En fin de compte, la plupart des citoyens sont totalement désillusionnés par les partis politiques traditionnels du Royaume-Uni. Les gens souffrent à un niveau qui aurait été impensable auparavant, même après une décennie d’austérité ruineuse de la part des Conservateurs, alors que le pays se confine et se déconfine, des centaines de milliers d’autres pertes d’emplois sont attendues dans les mois à venir. Même des personnalités aussi profondément favorables aux pouvoirs établis que Gordon Brown ont appelé à un programme urgent et immédiat de lutte contre la pauvreté pour écarter la menace de « rébellion » dans une Grande-Bretagne profondément divisée.

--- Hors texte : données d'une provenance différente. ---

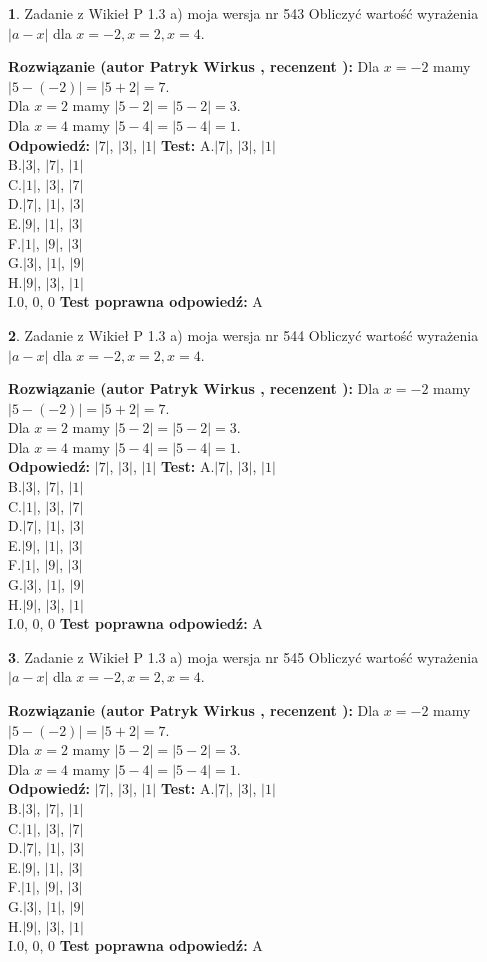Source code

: \documentclass[12pt, a4paper]{article}
\theoremstyle{definition} %
\newtheorem{zad}{}
\newcommand{\zadStart}[1]{\begin{zad}#1\newline}
\newcommand{\zadStop}{\end{zad}}
\newcommand{\rozwStart}[2]{\noindent \textbf{Rozwiązanie (autor #1 , recenzent #2): }\newline}
\newcommand{\rozwStop}{\newline}
\newcommand{\odpStart}{\noindent \textbf{Odpowiedź:}\newline}
\newcommand{\odpStop}{\newline}
\newcommand{\testStart}{\noindent \textbf{Test:}\newline}
\newcommand{\testStop}{\newline}
\newcommand{\kluczStart}{\noindent \textbf{Test poprawna odpowiedź:}\newline}
\newcommand{\kluczStop}{\newline}
\begin{document}
\zadStart{Zadanie z Wikieł P 1.3 a) moja wersja nr 543}
Obliczyć wartość wyrażenia $|a - x|$ dla $x=-2,x=2,x=4$.
\zadStop
\rozwStart{Patryk Wirkus}{}
Dla $x = -2$ mamy $|5 - (-2)| = |5 + 2| = 7$.\\
Dla $x = 2$ mamy $|5 - 2| = |5 - 2| = 3$.\\
Dla $x = 4$ mamy $|5 - 4| = |5 - 4| = 1$.\\
\rozwStop
\odpStart
$|7|$, $|3|$, $|1|$
\odpStop
\testStart
A.$|7|$, $|3|$, $|1|$\\
B.$|3|$, $|7|$, $|1|$\\
C.$|1|$, $|3|$, $|7|$\\
D.$|7|$, $|1|$, $|3|$\\
E.$|9|$, $|1|$, $|3|$\\
F.$|1|$, $|9|$, $|3|$\\
G.$|3|$, $|1|$, $|9|$\\
H.$|9|$, $|3|$, $|1|$\\
I.$0$, $0$, $0$
\testStop
\kluczStart
A
\kluczStop



\zadStart{Zadanie z Wikieł P 1.3 a) moja wersja nr 544}
Obliczyć wartość wyrażenia $|a - x|$ dla $x=-2,x=2,x=4$.
\zadStop
\rozwStart{Patryk Wirkus}{}
Dla $x = -2$ mamy $|5 - (-2)| = |5 + 2| = 7$.\\
Dla $x = 2$ mamy $|5 - 2| = |5 - 2| = 3$.\\
Dla $x = 4$ mamy $|5 - 4| = |5 - 4| = 1$.\\
\rozwStop
\odpStart
$|7|$, $|3|$, $|1|$
\odpStop
\testStart
A.$|7|$, $|3|$, $|1|$\\
B.$|3|$, $|7|$, $|1|$\\
C.$|1|$, $|3|$, $|7|$\\
D.$|7|$, $|1|$, $|3|$\\
E.$|9|$, $|1|$, $|3|$\\
F.$|1|$, $|9|$, $|3|$\\
G.$|3|$, $|1|$, $|9|$\\
H.$|9|$, $|3|$, $|1|$\\
I.$0$, $0$, $0$
\testStop
\kluczStart
A
\kluczStop



\zadStart{Zadanie z Wikieł P 1.3 a) moja wersja nr 545}
Obliczyć wartość wyrażenia $|a - x|$ dla $x=-2,x=2,x=4$.
\zadStop
\rozwStart{Patryk Wirkus}{}
Dla $x = -2$ mamy $|5 - (-2)| = |5 + 2| = 7$.\\
Dla $x = 2$ mamy $|5 - 2| = |5 - 2| = 3$.\\
Dla $x = 4$ mamy $|5 - 4| = |5 - 4| = 1$.\\
\rozwStop
\odpStart
$|7|$, $|3|$, $|1|$
\odpStop
\testStart
A.$|7|$, $|3|$, $|1|$\\
B.$|3|$, $|7|$, $|1|$\\
C.$|1|$, $|3|$, $|7|$\\
D.$|7|$, $|1|$, $|3|$\\
E.$|9|$, $|1|$, $|3|$\\
F.$|1|$, $|9|$, $|3|$\\
G.$|3|$, $|1|$, $|9|$\\
H.$|9|$, $|3|$, $|1|$\\
I.$0$, $0$, $0$
\testStop
\kluczStart
A
\kluczStop
\end{document}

L’éclatement de l’Union semblant plus probable que jamais, il faudrait un programme  politique d’investissement incroyablement transformateur et visionnaire pour maintenir l’unité du pays.

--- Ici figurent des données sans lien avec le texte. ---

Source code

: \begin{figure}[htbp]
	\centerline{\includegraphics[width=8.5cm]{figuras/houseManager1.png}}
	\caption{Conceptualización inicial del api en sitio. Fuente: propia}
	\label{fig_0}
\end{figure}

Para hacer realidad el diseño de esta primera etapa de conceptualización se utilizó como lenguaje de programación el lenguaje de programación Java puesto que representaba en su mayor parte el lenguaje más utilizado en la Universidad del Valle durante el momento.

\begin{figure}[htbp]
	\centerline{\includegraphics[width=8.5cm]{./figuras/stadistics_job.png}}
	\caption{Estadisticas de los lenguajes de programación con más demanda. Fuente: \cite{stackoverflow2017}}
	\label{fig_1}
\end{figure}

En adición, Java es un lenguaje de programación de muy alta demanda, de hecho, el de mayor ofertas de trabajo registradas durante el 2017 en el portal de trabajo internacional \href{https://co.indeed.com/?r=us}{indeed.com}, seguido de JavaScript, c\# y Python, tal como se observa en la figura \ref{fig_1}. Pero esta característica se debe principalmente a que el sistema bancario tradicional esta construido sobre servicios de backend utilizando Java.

Puisque ni les Conservateurs ni le Parti  travailliste ne semblent capables de proposer cela à l’une des périodes les plus difficiles de l’histoire britannique, le Royaume-Uni semble alors voué à la dissolution. Mais la perspective la plus terrifiante est bien sûr le désastre climatique imminent, et avec l’abandon par le Parti  travailliste de sa politique de décarbonation d’ici 2030, le gouvernement conservateur perpétuel est libre de tergiverser et d’aller au ralenti vers un objectif de zéro net d’ici 2050.

Battus et meurtris par les événements de 2020, nous titubons d’une catastrophe à l’autre, sans voir que la solution à nos crises économique, sociale et climatique imbriquées est devant nous depuis un certain temps déjà : un Green New Deal pour les gens et pour la planète.